Some 45% of people surveyed said they made use of the net while out and about, compared with 31% in 2010.
The most rapid growth was among younger people, where 71% of internet-connected 16 to 24-year-olds used mobiles.
Domestic internet use also rose. According to the ONS, 77% of households now have access to a net connection.
That figure was up 4% from the previous year, representing the slowest rate of growth since the ONS survey began in 2006.
Among the 23% of the population who remain offline, half said they "didn't need the internet".
The ONS report is the first since dot-com entrepreneur Martha Lane-Fox was appointed as the government's UK Digital Champion, with a brief to increase internet uptake.
In a statement, Ms Lane-Fox said: "That so many offline households don't see any reason to get online reinforces the importance of the digital champions network that the Raceonline2012 partners are creating."
The figure for domestic connections contrasted sharply with the rapid growth in uptake of mobile services.
However, the popularity of 3G broadband did not necessarily mean that more people were going online overall.
Many of those using mobile phones are likely to already have home broadband connections.
Older users, who the government is particularly keen to get connected, appeared to have been relatively untouched by the phenomenon.
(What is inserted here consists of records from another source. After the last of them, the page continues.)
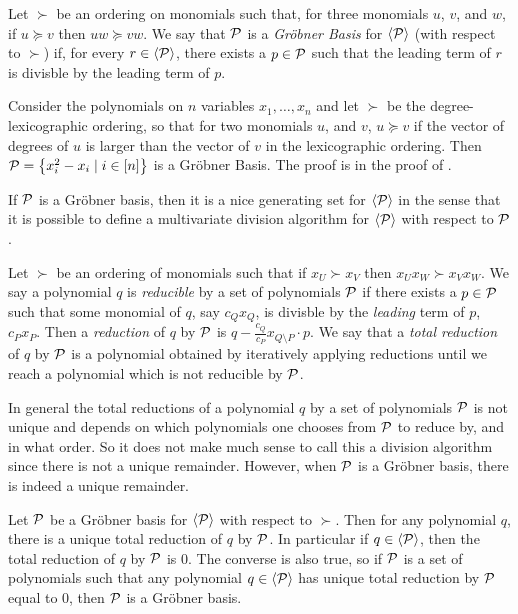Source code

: \begin{definition}\label{def:grobner}
    Let $\succ$ be an ordering on monomials such that, for three monomials $u$, $v$, and $w$, if $u \succeq v$ then $uw \succeq vw$. We say that $\mathcal P$ is a \emph{Gr\"obner Basis} for $\langle \mathcal P \rangle$ (with respect to $\succ$) if, for every $r \in \langle \mathcal P \rangle$, there exists a $p \in \mathcal P$ such that the leading term of $r$ is divisble by the leading term of $p$.
\end{definition}
\begin{example}\label{ex:grobner}
Consider the polynomials on $n$ variables $x_1,\dots,x_n$ and let $\succ$ be the degree-lexicographic ordering, so that for two monomials $u$, and $v$, $u \succeq v$ if the vector of degrees of $u$ is larger than the vector of $v$ in the lexicographic ordering. Then $\mathcal P = \left\{x_i^2 - x_i \mid i \in [n]\right\}$ is a Gr\"obner Basis. The proof is in the proof of .
\end{example}
If $\mathcal P$ is a Gr\"obner basis, then it is a nice generating set for $\langle \mathcal P \rangle$ in the sense that it is possible to define a multivariate division algorithm for $\langle \mathcal P \rangle$ with respect to $\mathcal P$.
\begin{definition}
Let $\succ$ be an ordering of monomials such that if $x_U \succ x_V$ then $x_Ux_W \succ x_Vx_W$. We say a polynomial $q$ is \emph{reducible} by a set of polynomials $\mathcal P$ if there exists a $p \in \mathcal P$ such that some monomial of $q$, say $c_Qx_Q$, is divisble by the \emph{leading} term of $p$, $c_Px_P$. Then a \emph{reduction} of $q$ by $\mathcal P$ is $q - \frac{c_Q}{c_P}x_{Q \setminus P} \cdot p$. We say that a \emph{total reduction} of $q$ by $\mathcal P$ is a polynomial obtained by iteratively applying reductions until we reach a polynomial which is not reducible by $\mathcal P$.
\end{definition}
In general the total reductions of a polynomial $q$ by a set of polynomials $\mathcal P$ is not unique and depends on which polynomials one chooses from $\mathcal P$ to reduce by, and in what order. So it does not make much sense to call this a division algorithm since there is not a unique remainder. However, when $\mathcal P$ is a Gr\"obner basis, there is indeed a unique remainder.
\begin{proposition}\label{prop:grobner-unique}
Let $\mathcal P$ be a Gr\"obner basis for $\langle \mathcal P \rangle$ with respect to $\succ$. Then for any polynomial $q$, there is a unique total reduction of $q$ by $\mathcal P$. In particular if $q \in \langle \mathcal P \rangle$, then the total reduction of $q$ by $\mathcal P$ is $0$. The converse is also true, so if $\mathcal P$ is a set of polynomials such that any polynomial $q \in \langle \mathcal P \rangle$ has unique total reduction by $\mathcal P$ equal to $0$, then $\mathcal P$ is a Gr\"obner basis.
\end{proposition}

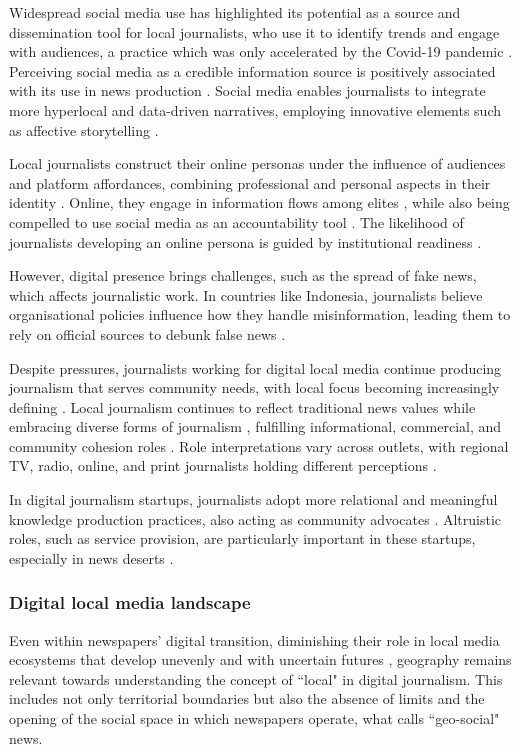 \documentclass[english]{textolivre}
\begin{document}
Widespread social media use has highlighted its potential as a source and dissemination tool for local journalists, who use it to identify trends and engage with audiences, a practice which was only accelerated by the Covid-19 pandemic \cite{zhang2022}. Perceiving social media as a credible information source is positively associated with its use in news production \cite{zhang2020}. Social media enables journalists to integrate more hyperlocal and data-driven narratives, employing innovative elements such as affective storytelling \cite{chen2023}.

Local journalists construct their online personas under the influence of audiences and platform affordances, combining professional and personal aspects in their identity \cite{baftiu2023}. Online, they engage in information flows among elites \cite{habel2018}, while also being compelled to use social media as an accountability tool \cite{slavtchevapetkova2016}. The likelihood of journalists developing an online persona is guided by institutional readiness \cite{hamzah2020}.

However, digital presence brings challenges, such as the spread of fake news, which affects journalistic work. In countries like Indonesia, journalists believe organisational policies influence how they handle misinformation, leading them to rely on official sources to debunk false news \cite{kwanda2020}.

Despite pressures, journalists working for digital local media continue producing journalism that serves community needs, with local focus becoming increasingly defining \cite{sjovaag2015}. Local journalism continues to reflect traditional news values while embracing diverse forms of journalism \cite{jenkins2020b}, fulfilling informational, commercial, and community cohesion roles \cite{matthews2023}. Role interpretations vary across outlets, with regional TV, radio, online, and print journalists holding different perceptions \cite{fisher2022}.

In digital journalism startups, journalists adopt more relational and meaningful knowledge production practices, also acting as community advocates \cite{anderson2023}. Altruistic roles, such as service provision, are particularly important in these startups, especially in news deserts \cite{finneman2022}.

\subsubsection{Digital local media landscape}
Even within newspapers’ digital transition, diminishing their role in local media ecosystems that develop unevenly and with uncertain futures \cite{nielsen2015}, geography remains relevant towards understanding the concept of ``local" in digital journalism. This includes not only territorial boundaries but also the absence of limits and the opening of the social space in which newspapers operate, what \textcite{hess2013} calls ``geo-social" news.
\end{document}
While 71% of 16 to 24-year-old who went online said they used mobile broadband, just 8% of internet users aged over 65 made use of the newer technology.
The ONS survey also found a dramatic rise in the use of wifi hotspots - a seven-fold increase since 2011 - suggesting that the rise of 3G has done little to slow demand for free and paid-for wireless access.
All findings were based on a monthly survey of 1,800 randomly selected adults from across the UK.